» **Task data**:
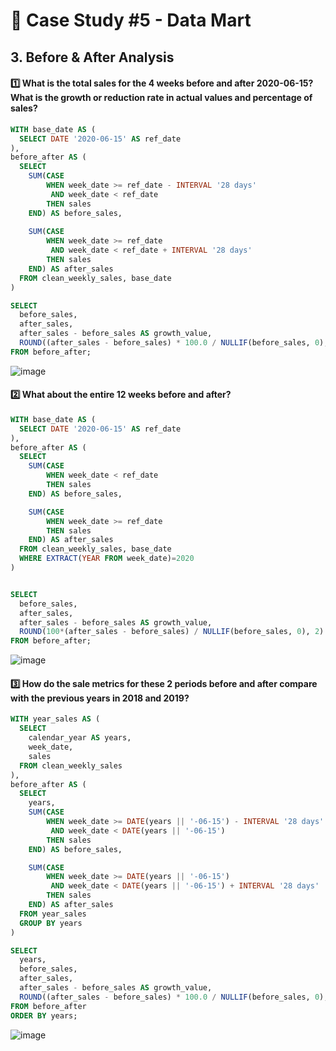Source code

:# 🛒 Case Study #5 - Data Mart
## 3. Before & After Analysis

#### 1️⃣ What is the total sales for the 4 weeks before and after 2020-06-15? What is the growth or reduction rate in actual values and percentage of sales?
```sql
WITH base_date AS (
  SELECT DATE '2020-06-15' AS ref_date
),
before_after AS (
  SELECT
    SUM(CASE 
        WHEN week_date >= ref_date - INTERVAL '28 days' 
         AND week_date < ref_date 
        THEN sales 
    END) AS before_sales,
    
    SUM(CASE 
        WHEN week_date >= ref_date 
         AND week_date < ref_date + INTERVAL '28 days' 
        THEN sales 
    END) AS after_sales
  FROM clean_weekly_sales, base_date
)

SELECT
  before_sales,
  after_sales,
  after_sales - before_sales AS growth_value,
  ROUND((after_sales - before_sales) * 100.0 / NULLIF(before_sales, 0), 2) AS growth_percentage 
FROM before_after;
```
![image](https://github.com/user-attachments/assets/db1b3eb0-8eab-47f8-8c2d-5ea13ab06e42)


#### 2️⃣ What about the entire 12 weeks before and after?
```sql
WITH base_date AS (
  SELECT DATE '2020-06-15' AS ref_date
),
before_after AS (
  SELECT
    SUM(CASE
        WHEN week_date < ref_date
        THEN sales
    END) AS before_sales,

    SUM(CASE
        WHEN week_date >= ref_date
        THEN sales
    END) AS after_sales
  FROM clean_weekly_sales, base_date
  WHERE EXTRACT(YEAR FROM week_date)=2020
)


SELECT
  before_sales,
  after_sales,
  after_sales - before_sales AS growth_value,
  ROUND(100*(after_sales - before_sales) / NULLIF(before_sales, 0), 2) AS growth_percentage
FROM before_after;
```
![image](https://github.com/user-attachments/assets/3825bdf8-07c6-42e4-8e57-e7814806da5e)

#### 3️⃣ How do the sale metrics for these 2 periods before and after compare with the previous years in 2018 and 2019?
```sql
WITH year_sales AS (
  SELECT 
    calendar_year AS years,
    week_date,
    sales
  FROM clean_weekly_sales
),
before_after AS (
  SELECT
    years,
    SUM(CASE
        WHEN week_date >= DATE(years || '-06-15') - INTERVAL '28 days'
         AND week_date < DATE(years || '-06-15')
        THEN sales
    END) AS before_sales,

    SUM(CASE
        WHEN week_date >= DATE(years || '-06-15')
         AND week_date < DATE(years || '-06-15') + INTERVAL '28 days'
        THEN sales
    END) AS after_sales
  FROM year_sales
  GROUP BY years
)

SELECT
  years,
  before_sales,
  after_sales,
  after_sales - before_sales AS growth_value,
  ROUND((after_sales - before_sales) * 100.0 / NULLIF(before_sales, 0), 2) AS growth_percentage
FROM before_after
ORDER BY years;
```
![image](https://github.com/user-attachments/assets/7974d573-dde1-4079-a519-a59552663d06)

» **The task**: Reproduce all the data as it stands. The pictures are not part of the copy.

» **Answer to this exercise**:
Source code

:# 🛒 Case Study #5 - Data Mart
## 3. Before & After Analysis

#### 1️⃣ What is the total sales for the 4 weeks before and after 2020-06-15? What is the growth or reduction rate in actual values and percentage of sales?
```sql
WITH base_date AS (
  SELECT DATE '2020-06-15' AS ref_date
),
before_after AS (
  SELECT
    SUM(CASE 
        WHEN week_date >= ref_date - INTERVAL '28 days' 
         AND week_date < ref_date 
        THEN sales 
    END) AS before_sales,
    
    SUM(CASE 
        WHEN week_date >= ref_date 
         AND week_date < ref_date + INTERVAL '28 days' 
        THEN sales 
    END) AS after_sales
  FROM clean_weekly_sales, base_date
)

SELECT
  before_sales,
  after_sales,
  after_sales - before_sales AS growth_value,
  ROUND((after_sales - before_sales) * 100.0 / NULLIF(before_sales, 0), 2) AS growth_percentage 
FROM before_after;
```
![image](https://github.com/user-attachments/assets/db1b3eb0-8eab-47f8-8c2d-5ea13ab06e42)


#### 2️⃣ What about the entire 12 weeks before and after?
```sql
WITH base_date AS (
  SELECT DATE '2020-06-15' AS ref_date
),
before_after AS (
  SELECT
    SUM(CASE
        WHEN week_date < ref_date
        THEN sales
    END) AS before_sales,

    SUM(CASE
        WHEN week_date >= ref_date
        THEN sales
    END) AS after_sales
  FROM clean_weekly_sales, base_date
  WHERE EXTRACT(YEAR FROM week_date)=2020
)


SELECT
  before_sales,
  after_sales,
  after_sales - before_sales AS growth_value,
  ROUND(100*(after_sales - before_sales) / NULLIF(before_sales, 0), 2) AS growth_percentage
FROM before_after;
```
![image](https://github.com/user-attachments/assets/3825bdf8-07c6-42e4-8e57-e7814806da5e)

#### 3️⃣ How do the sale metrics for these 2 periods before and after compare with the previous years in 2018 and 2019?
```sql
WITH year_sales AS (
  SELECT 
    calendar_year AS years,
    week_date,
    sales
  FROM clean_weekly_sales
),
before_after AS (
  SELECT
    years,
    SUM(CASE
        WHEN week_date >= DATE(years || '-06-15') - INTERVAL '28 days'
         AND week_date < DATE(years || '-06-15')
        THEN sales
    END) AS before_sales,

    SUM(CASE
        WHEN week_date >= DATE(years || '-06-15')
         AND week_date < DATE(years || '-06-15') + INTERVAL '28 days'
        THEN sales
    END) AS after_sales
  FROM year_sales
  GROUP BY years
)

SELECT
  years,
  before_sales,
  after_sales,
  after_sales - before_sales AS growth_value,
  ROUND((after_sales - before_sales) * 100.0 / NULLIF(before_sales, 0), 2) AS growth_percentage
FROM before_after
ORDER BY years;
```
![image](https://github.com/user-attachments/assets/7974d573-dde1-4079-a519-a59552663d06)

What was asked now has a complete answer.